■ **Directions for this task**:
The required output consists solely of the lines from the line containing "知道了像素密度如何计算,下面" through the end of the records, copied exactly.

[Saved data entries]
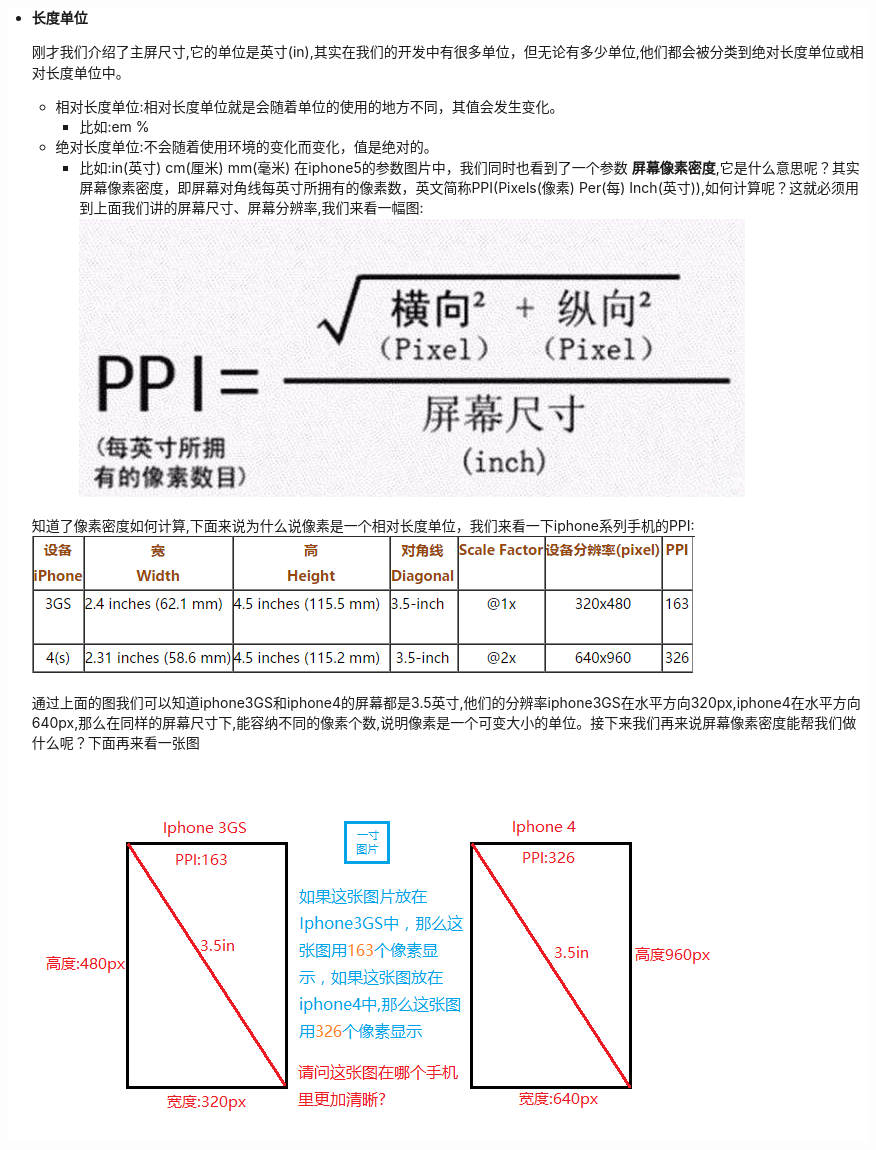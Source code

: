 * **长度单位**

  刚才我们介绍了主屏尺寸,它的单位是英寸(in),其实在我们的开发中有很多单位，但无论有多少单位,他们都会被分类到绝对长度单位或相对长度单位中。
  * 相对长度单位:相对长度单位就是会随着单位的使用的地方不同，其值会发生变化。
    * 比如:em %
  * 绝对长度单位:不会随着使用环境的变化而变化，值是绝对的。
    * 比如:in(英寸) cm(厘米) mm(毫米)
      在iphone5的参数图片中，我们同时也看到了一个参数 **屏幕像素密度**,它是什么意思呢？其实屏幕像素密度，即屏幕对角线每英寸所拥有的像素数，英文简称PPI(Pixels(像素) Per(每) Inch(英寸)),如何计算呢？这就必须用到上面我们讲的屏幕尺寸、屏幕分辨率,我们来看一幅图:
      ![屏幕像素密度](./images/4-PPI.jpg)

  知道了像素密度如何计算,下面来说为什么说像素是一个相对长度单位，我们来看一下iphone系列手机的PPI:
  ![ppi对比图](./images/5-iphone$&iphone3gs.png)

  通过上面的图我们可以知道iphone3GS和iphone4的屏幕都是3.5英寸,他们的分辨率iphone3GS在水平方向320px,iphone4在水平方向640px,那么在同样的屏幕尺寸下,能容纳不同的像素个数,说明像素是一个可变大小的单位。接下来我们再来说屏幕像素密度能帮我们做什么呢？下面再来看一张图

  ![像素密度作用](./images/6-xiangsumiduyoudian.png)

■ **Exercise solution**:
  知道了像素密度如何计算,下面来说为什么说像素是一个相对长度单位，我们来看一下iphone系列手机的PPI:
  ![ppi对比图](./images/5-iphone$&iphone3gs.png)

  通过上面的图我们可以知道iphone3GS和iphone4的屏幕都是3.5英寸,他们的分辨率iphone3GS在水平方向320px,iphone4在水平方向640px,那么在同样的屏幕尺寸下,能容纳不同的像素个数,说明像素是一个可变大小的单位。接下来我们再来说屏幕像素密度能帮我们做什么呢？下面再来看一张图

  ![像素密度作用](./images/6-xiangsumiduyoudian.png)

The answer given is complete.